Così fa specie vedere lunghe code di persone “normali” in fila a Milano per ricevere gratuitamente del pane; o sentire dalle Caritas locali che appunto si devono occupare delle abbondanti richieste di aiuto da parte di questa fascia di popolazione mai vista prima.
Così la società italiana rischia di spezzarsi concretamente in due, sul modello sudamericano: c’è chi sta bene e rimpiange i weekend nelle spa degli hotel o lo shopping nelle capitali europee; e chi rischia di perdere un tetto o non ha mezzi per una sussistenza dignitosa o più tranquilla.

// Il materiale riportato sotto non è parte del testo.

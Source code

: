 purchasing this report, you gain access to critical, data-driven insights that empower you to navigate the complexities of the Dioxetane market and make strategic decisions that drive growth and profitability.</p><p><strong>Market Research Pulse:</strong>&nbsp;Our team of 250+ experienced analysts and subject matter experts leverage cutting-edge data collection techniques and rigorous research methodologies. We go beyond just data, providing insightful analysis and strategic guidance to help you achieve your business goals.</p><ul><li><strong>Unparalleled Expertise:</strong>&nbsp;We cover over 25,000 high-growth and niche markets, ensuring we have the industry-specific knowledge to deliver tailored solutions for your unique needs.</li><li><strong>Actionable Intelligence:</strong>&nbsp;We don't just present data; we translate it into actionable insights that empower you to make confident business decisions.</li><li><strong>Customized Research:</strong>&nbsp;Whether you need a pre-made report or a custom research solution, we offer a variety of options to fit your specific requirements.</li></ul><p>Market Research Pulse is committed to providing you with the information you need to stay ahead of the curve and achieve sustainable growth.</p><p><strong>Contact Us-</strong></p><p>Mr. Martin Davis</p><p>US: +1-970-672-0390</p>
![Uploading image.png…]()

Se questo è il buongiorno, il prossimo buon pomeriggio è ancor meno tranquillizzante. Tra non molto (fine marzo) scadrà il blocco dei licenziamenti; le chiusure di fine anno stanno mettendo in difficoltà nuove categorie sociali (un esempio? I maestri di sci non stanno guadagnando un euro da marzo scorso…); alcune attività hanno capito che ormai non c’è futuro prossimo: dalle agenzie di viaggio in poi. E chiudono.
Serve quindi d’urgenza una campagna di vaccinazione che immunizzi noi e nel frattempo neutralizzi questo nefasto 2020. Non lo rimpiangeremo.